*** Block opens ***
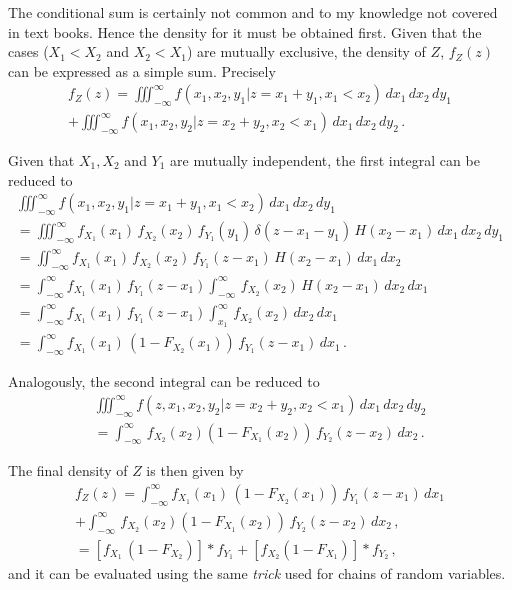 The conditional	 sum is certainly not common and to my knowledge not
covered in text books. Hence the density for it must be obtained first.
Given that the cases ($X_1<X_2$ and $X_2<X_1$) are mutually exclusive, the density of $Z$, 
$f_Z(z)$ can be expressed as a simple sum. Precisely
\begin{multline}
 f_Z(z) = \iiint_{-\infty}^\infty f(x_1,x_2,y_1|z=x_1+y_1,x_1<x_2)\,dx_1\,dx_2\,dy_1 \\
  + \iiint_{-\infty}^\infty f(x_1,x_2,y_2|z=x_2+y_2,x_2<x_1)\,dx_1\,dx_2\,dy_2\,. \nonumber
\end{multline}

Given that $X_1, X_2$ and $Y_1$ are mutually independent, the first integral can be reduced to
\begin{multline}
\iiint_{-\infty}^\infty f(x_1,x_2,y_1|z=x_1+y_1,x_1<x_2)\,dx_1\,dx_2\,dy_1 \\
  = \iiint_{-\infty}^\infty f_{X_1}(x_1)\,f_{X_2}(x_2)\,f_{Y_1}(y_1)\,\delta(z-x_1-y_1)\,H(x_2-x_1)\,dx_1\,dx_2\,dy_1\\
  = \iint_{-\infty}^\infty f_{X_1}(x_1)\,f_{X_2}(x_2)\,f_{Y_1}(z-x_1)\,H(x_2-x_1)\,dx_1\,dx_2\\
  = \int_{-\infty}^\infty f_{X_1}(x_1)\,f_{Y_1}(z-x_1)\int_{-\infty}^\infty \,f_{X_2}(x_2)\,H(x_2-x_1)\,dx_2\,dx_1\\
  = \int_{-\infty}^\infty f_{X_1}(x_1)\,f_{Y_1}(z-x_1)\int_{x_1}^{\infty} \,f_{X_2}(x_2)\,dx_2\,dx_1\\
  = \int_{-\infty}^\infty f_{X_1}(x_1)\,\left(1-F_{X_2}(x_1)\right)\,f_{Y_1}(z-x_1)\,dx_1\,. \nonumber
\end{multline}

Analogously, the second integral can be reduced to
\begin{multline}
\iiint_{-\infty}^\infty f(z,x_1,x_2,y_2|z=x_2+y_2,x_2<x_1)\,dx_1\,dx_2\,dy_2 \\
 = \int_{-\infty}^\infty \,f_{X_2}(x_2)\left(1-F_{X_1}(x_2)\right)\,f_{Y_2}(z-x_2)\,dx_2\,. \nonumber
\end{multline}

The final density of $Z$ is then given by
\begin{multline}
 f_Z(z) = \int_{-\infty}^\infty f_{X_1}(x_1)\,\left(1-F_{X_2}(x_1)\right)\,f_{Y_1}(z-x_1)\,dx_1\nonumber \\
  + \int_{-\infty}^\infty \,f_{X_2}(x_2)\left(1-F_{X_1}(x_2)\right)\,f_{Y_2}(z-x_2)\,dx_2\,, \nonumber \\
  = \left[f_{X_1}\,\left(1-F_{X_2}\right)\right]\ast f_{Y_1} 
       + \left[f_{X_2}\left(1-F_{X_1}\right)\right]\ast f_{Y_2}\,,\nonumber
\end{multline}
and it can be evaluated using the same \emph{trick} used for chains of random variables.

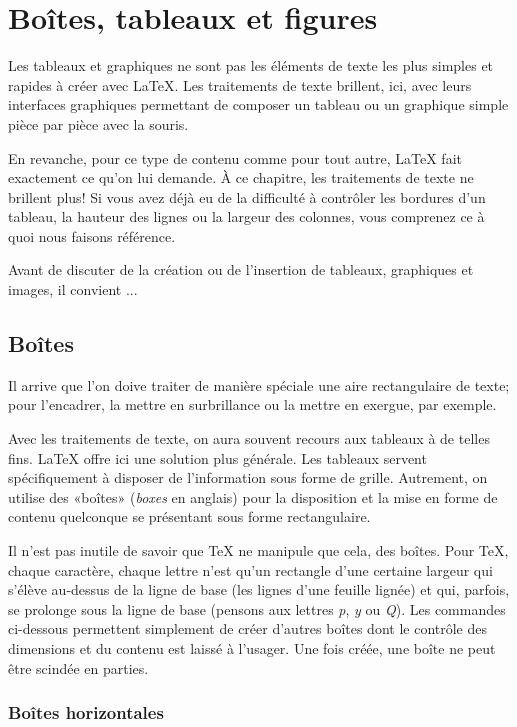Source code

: \chapter{Boîtes, tableaux et figures}
\label{chap:tableaux}

Les tableaux et graphiques ne sont pas les éléments de texte les plus
simples et rapides à créer avec {\LaTeX}. Les traitements de texte
brillent, ici, avec leurs interfaces graphiques permettant de composer
un tableau ou un graphique simple pièce par pièce avec la souris.

En revanche, pour ce type de contenu comme pour tout autre, {\LaTeX}
fait exactement ce qu'on lui demande. À ce chapitre, les traitements
de texte ne brillent plus! Si vous avez déjà eu de la difficulté à
contrôler les bordures d'un tableau, la hauteur des lignes ou la
largeur des colonnes, vous comprenez ce à quoi nous faisons référence.

Avant de discuter de la création ou de l'insertion de tableaux,
graphiques et images, il convient ...


\section{Boîtes}
\label{sec:tableaux:boites}

Il arrive que l'on doive traiter de manière spéciale une aire
rectangulaire de texte; pour l'encadrer, la mettre en surbrillance ou
la mettre en exergue, par exemple.

Avec les traitements de texte, on aura souvent recours aux tableaux à
de telles fins. {\LaTeX} offre ici une solution plus générale. Les
tableaux servent spécifiquement à disposer de l'information sous forme
de grille. Autrement, on utilise des «boîtes» (\emph{boxes} en
anglais) pour la disposition et la mise en forme de contenu quelconque
se présentant sous forme rectangulaire.

Il n'est pas inutile de savoir que {\TeX} ne manipule que cela, des
boîtes. Pour {\TeX}, chaque caractère, chaque lettre n'est qu'un
rectangle d'une certaine largeur qui s'élève au-dessus de la ligne de
base (les lignes d'une feuille lignée) et qui, parfois, se prolonge
sous la ligne de base (pensons aux lettres \emph{p}, \emph{y} ou
\emph{Q}). Les commandes ci-dessous permettent simplement de créer
d'autres boîtes dont le contrôle des dimensions et du contenu est
laissé à l'usager. Une fois créée, une boîte ne peut être scindée en
parties.

\subsection{Boîtes horizontales}

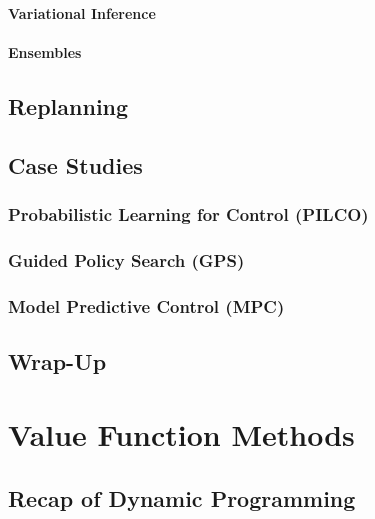 			\subsubsection{Variational Inference} %

			\subsubsection{Ensembles} %

	\section{Replanning} %

	\section{Case Studies} %

		\subsection{Probabilistic Learning for Control (PILCO)} %

		\subsection{Guided Policy Search (GPS)} %

		\subsection{Model Predictive Control (MPC)} %

	\section{Wrap-Up} %

\chapter{Value Function Methods} %

	\section{Recap of Dynamic Programming} %

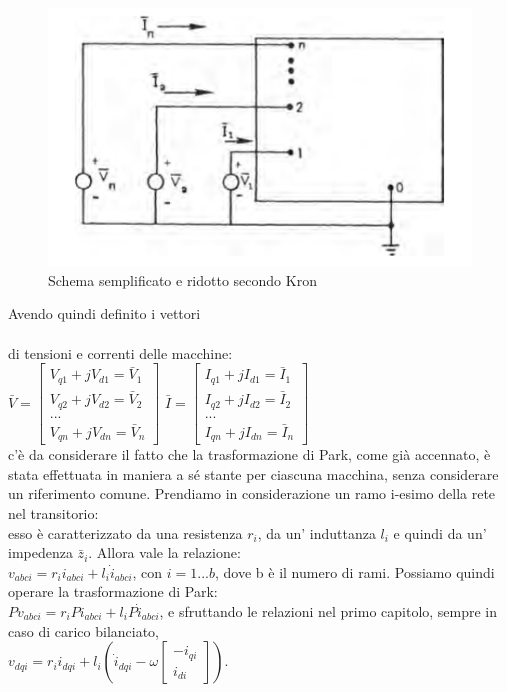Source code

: \documentclass[Lau,noexaminfo]{sapthesis}
\begin{document}
	\begin{figure}
		\centering
		\includegraphics[height=0.25\textheight]{ridotta}
		\caption{Schema semplificato e ridotto secondo Kron}
	\end{figure}
	Avendo quindi definito i vettori\\\\ di tensioni e correnti delle macchine:\\
	$\bar{V}=\begin{bmatrix}
	V_{q1}+jV_{d1}=\bar{V}_1\\
	V_{q2}+jV_{d2}=\bar{V}_2\\
	...\\
	V_{qn}+jV_{dn}=\bar{V}_n
	\end{bmatrix}$\qquad
	$\bar{I}=\begin{bmatrix}
	I_{q1}+jI_{d1}=\bar{I}_1\\
	I_{q2}+jI_{d2}=\bar{I}_2\\
	...\\
	I_{qn}+jI_{dn}=\bar{I}_n
	\end{bmatrix}$\\
	c'è da considerare il fatto che la trasformazione di Park, come già accennato, è stata effettuata in maniera a sé stante per ciascuna macchina, senza considerare un riferimento comune.
	Prendiamo in considerazione un ramo i-esimo della rete nel transitorio:\\
	esso è caratterizzato da una resistenza $r_i$, da un' induttanza $l_i$ e quindi da un' impedenza $\bar{z}_i$. Allora vale la relazione:\\
	$v_{abci}=r_ii_{abci}+l_i\dot{i}_{abci}$, con $i=1...b$, dove b è il numero di rami.
	Possiamo quindi operare la trasformazione di Park:\\
	$Pv_{abci}=r_iPi_{abci}+l_iP\dot{i}_{abci}$, e sfruttando le relazioni nel primo capitolo, sempre in caso di carico bilanciato,\\ $v_{dqi}=r_ii_{dqi}+l_i(\dot{i}_{dqi}-\omega\begin{bmatrix}
	-i_{qi}\\
	i_{di}
	\end{bmatrix})$.\\
\end{document}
*** Block closes ***
▶ [Your objective]
Would you copy out the data exactly, leaving every picture out?

▶ [Answer for this exercise]
 The conditional	 sum is certainly not common and to my knowledge not
covered in text books. Hence the density for it must be obtained first.
Given that the cases ($X_1<X_2$ and $X_2<X_1$) are mutually exclusive, the density of $Z$, 
$f_Z(z)$ can be expressed as a simple sum. Precisely
\begin{multline}
 f_Z(z) = \iiint_{-\infty}^\infty f(x_1,x_2,y_1|z=x_1+y_1,x_1<x_2)\,dx_1\,dx_2\,dy_1 \\
  + \iiint_{-\infty}^\infty f(x_1,x_2,y_2|z=x_2+y_2,x_2<x_1)\,dx_1\,dx_2\,dy_2\,. \nonumber
\end{multline}

Given that $X_1, X_2$ and $Y_1$ are mutually independent, the first integral can be reduced to
\begin{multline}
\iiint_{-\infty}^\infty f(x_1,x_2,y_1|z=x_1+y_1,x_1<x_2)\,dx_1\,dx_2\,dy_1 \\
  = \iiint_{-\infty}^\infty f_{X_1}(x_1)\,f_{X_2}(x_2)\,f_{Y_1}(y_1)\,\delta(z-x_1-y_1)\,H(x_2-x_1)\,dx_1\,dx_2\,dy_1\\
  = \iint_{-\infty}^\infty f_{X_1}(x_1)\,f_{X_2}(x_2)\,f_{Y_1}(z-x_1)\,H(x_2-x_1)\,dx_1\,dx_2\\
  = \int_{-\infty}^\infty f_{X_1}(x_1)\,f_{Y_1}(z-x_1)\int_{-\infty}^\infty \,f_{X_2}(x_2)\,H(x_2-x_1)\,dx_2\,dx_1\\
  = \int_{-\infty}^\infty f_{X_1}(x_1)\,f_{Y_1}(z-x_1)\int_{x_1}^{\infty} \,f_{X_2}(x_2)\,dx_2\,dx_1\\
  = \int_{-\infty}^\infty f_{X_1}(x_1)\,\left(1-F_{X_2}(x_1)\right)\,f_{Y_1}(z-x_1)\,dx_1\,. \nonumber
\end{multline}

Analogously, the second integral can be reduced to
\begin{multline}
\iiint_{-\infty}^\infty f(z,x_1,x_2,y_2|z=x_2+y_2,x_2<x_1)\,dx_1\,dx_2\,dy_2 \\
 = \int_{-\infty}^\infty \,f_{X_2}(x_2)\left(1-F_{X_1}(x_2)\right)\,f_{Y_2}(z-x_2)\,dx_2\,. \nonumber
\end{multline}

The final density of $Z$ is then given by
\begin{multline}
 f_Z(z) = \int_{-\infty}^\infty f_{X_1}(x_1)\,\left(1-F_{X_2}(x_1)\right)\,f_{Y_1}(z-x_1)\,dx_1\nonumber \\
  + \int_{-\infty}^\infty \,f_{X_2}(x_2)\left(1-F_{X_1}(x_2)\right)\,f_{Y_2}(z-x_2)\,dx_2\,, \nonumber \\
  = \left[f_{X_1}\,\left(1-F_{X_2}\right)\right]\ast f_{Y_1} 
       + \left[f_{X_2}\left(1-F_{X_1}\right)\right]\ast f_{Y_2}\,,\nonumber
\end{multline}
and it can be evaluated using the same \emph{trick} used for chains of random variables.

Source code

: \chapter{Boîtes, tableaux et figures}
\label{chap:tableaux}

Les tableaux et graphiques ne sont pas les éléments de texte les plus
simples et rapides à créer avec {\LaTeX}. Les traitements de texte
brillent, ici, avec leurs interfaces graphiques permettant de composer
un tableau ou un graphique simple pièce par pièce avec la souris.

En revanche, pour ce type de contenu comme pour tout autre, {\LaTeX}
fait exactement ce qu'on lui demande. À ce chapitre, les traitements
de texte ne brillent plus! Si vous avez déjà eu de la difficulté à
contrôler les bordures d'un tableau, la hauteur des lignes ou la
largeur des colonnes, vous comprenez ce à quoi nous faisons référence.

Avant de discuter de la création ou de l'insertion de tableaux,
graphiques et images, il convient ...


\section{Boîtes}
\label{sec:tableaux:boites}

Il arrive que l'on doive traiter de manière spéciale une aire
rectangulaire de texte; pour l'encadrer, la mettre en surbrillance ou
la mettre en exergue, par exemple.

Avec les traitements de texte, on aura souvent recours aux tableaux à
de telles fins. {\LaTeX} offre ici une solution plus générale. Les
tableaux servent spécifiquement à disposer de l'information sous forme
de grille. Autrement, on utilise des «boîtes» (\emph{boxes} en
anglais) pour la disposition et la mise en forme de contenu quelconque
se présentant sous forme rectangulaire.

Il n'est pas inutile de savoir que {\TeX} ne manipule que cela, des
boîtes. Pour {\TeX}, chaque caractère, chaque lettre n'est qu'un
rectangle d'une certaine largeur qui s'élève au-dessus de la ligne de
base (les lignes d'une feuille lignée) et qui, parfois, se prolonge
sous la ligne de base (pensons aux lettres \emph{p}, \emph{y} ou
\emph{Q}). Les commandes ci-dessous permettent simplement de créer
d'autres boîtes dont le contrôle des dimensions et du contenu est
laissé à l'usager. Une fois créée, une boîte ne peut être scindée en
parties.

\subsection{Boîtes horizontales}

 			\subsubsection{Variational Inference} %

			\subsubsection{Ensembles} %

	\section{Replanning} %

	\section{Case Studies} %

		\subsection{Probabilistic Learning for Control (PILCO)} %

		\subsection{Guided Policy Search (GPS)} %

		\subsection{Model Predictive Control (MPC)} %

	\section{Wrap-Up} %

\chapter{Value Function Methods} %

	\section{Recap of Dynamic Programming} %

Source code

: \documentclass[Lau,noexaminfo]{sapthesis}
\begin{document}
	\begin{figure}
		\centering
		\includegraphics[height=0.25\textheight]{ridotta}
		\caption{Schema semplificato e ridotto secondo Kron}
	\end{figure}
	Avendo quindi definito i vettori\\\\ di tensioni e correnti delle macchine:\\
	$\bar{V}=\begin{bmatrix}
	V_{q1}+jV_{d1}=\bar{V}_1\\
	V_{q2}+jV_{d2}=\bar{V}_2\\
	...\\
	V_{qn}+jV_{dn}=\bar{V}_n
	\end{bmatrix}$\qquad
	$\bar{I}=\begin{bmatrix}
	I_{q1}+jI_{d1}=\bar{I}_1\\
	I_{q2}+jI_{d2}=\bar{I}_2\\
	...\\
	I_{qn}+jI_{dn}=\bar{I}_n
	\end{bmatrix}$\\
	c'è da considerare il fatto che la trasformazione di Park, come già accennato, è stata effettuata in maniera a sé stante per ciascuna macchina, senza considerare un riferimento comune.
	Prendiamo in considerazione un ramo i-esimo della rete nel transitorio:\\
	esso è caratterizzato da una resistenza $r_i$, da un' induttanza $l_i$ e quindi da un' impedenza $\bar{z}_i$. Allora vale la relazione:\\
	$v_{abci}=r_ii_{abci}+l_i\dot{i}_{abci}$, con $i=1...b$, dove b è il numero di rami.
	Possiamo quindi operare la trasformazione di Park:\\
	$Pv_{abci}=r_iPi_{abci}+l_iP\dot{i}_{abci}$, e sfruttando le relazioni nel primo capitolo, sempre in caso di carico bilanciato,\\ $v_{dqi}=r_ii_{dqi}+l_i(\dot{i}_{dqi}-\omega\begin{bmatrix}
	-i_{qi}\\
	i_{di}
	\end{bmatrix})$.\\
\end{document}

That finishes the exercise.